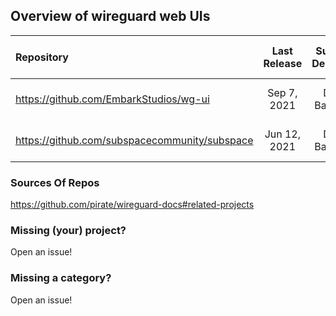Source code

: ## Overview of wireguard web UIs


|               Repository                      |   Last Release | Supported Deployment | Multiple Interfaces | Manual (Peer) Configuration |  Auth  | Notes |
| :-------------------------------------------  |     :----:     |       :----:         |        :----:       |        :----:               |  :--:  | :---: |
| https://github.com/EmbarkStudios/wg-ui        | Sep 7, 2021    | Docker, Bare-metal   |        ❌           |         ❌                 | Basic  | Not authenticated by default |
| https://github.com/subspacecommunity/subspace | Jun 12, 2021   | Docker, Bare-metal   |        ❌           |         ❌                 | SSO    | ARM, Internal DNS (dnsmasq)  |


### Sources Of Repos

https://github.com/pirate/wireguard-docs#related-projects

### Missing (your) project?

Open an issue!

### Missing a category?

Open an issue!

==

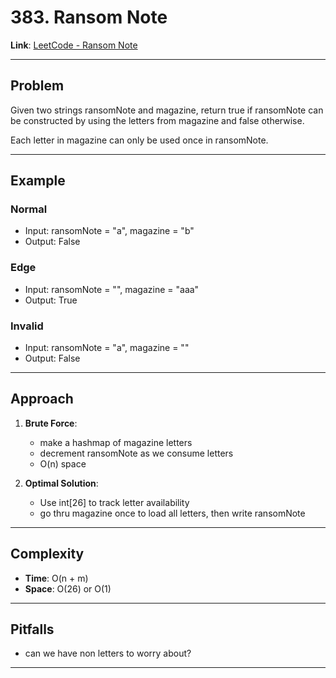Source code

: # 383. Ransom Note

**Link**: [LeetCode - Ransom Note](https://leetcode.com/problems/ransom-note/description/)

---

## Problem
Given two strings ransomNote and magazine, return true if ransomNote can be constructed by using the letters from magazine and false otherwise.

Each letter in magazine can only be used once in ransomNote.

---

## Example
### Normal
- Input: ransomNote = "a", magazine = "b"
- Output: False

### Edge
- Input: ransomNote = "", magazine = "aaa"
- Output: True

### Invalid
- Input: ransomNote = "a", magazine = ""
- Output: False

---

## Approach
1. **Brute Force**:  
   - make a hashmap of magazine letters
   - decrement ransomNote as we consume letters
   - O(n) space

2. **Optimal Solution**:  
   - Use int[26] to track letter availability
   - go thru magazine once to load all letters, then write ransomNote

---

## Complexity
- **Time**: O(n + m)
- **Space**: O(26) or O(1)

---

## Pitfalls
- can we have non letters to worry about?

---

- _EXERCISE OBJECTIVE_:
Find the number of lines in the entries above that hold the string "wireguard", and write only that number.

- _WRITTEN ANSWER_:
2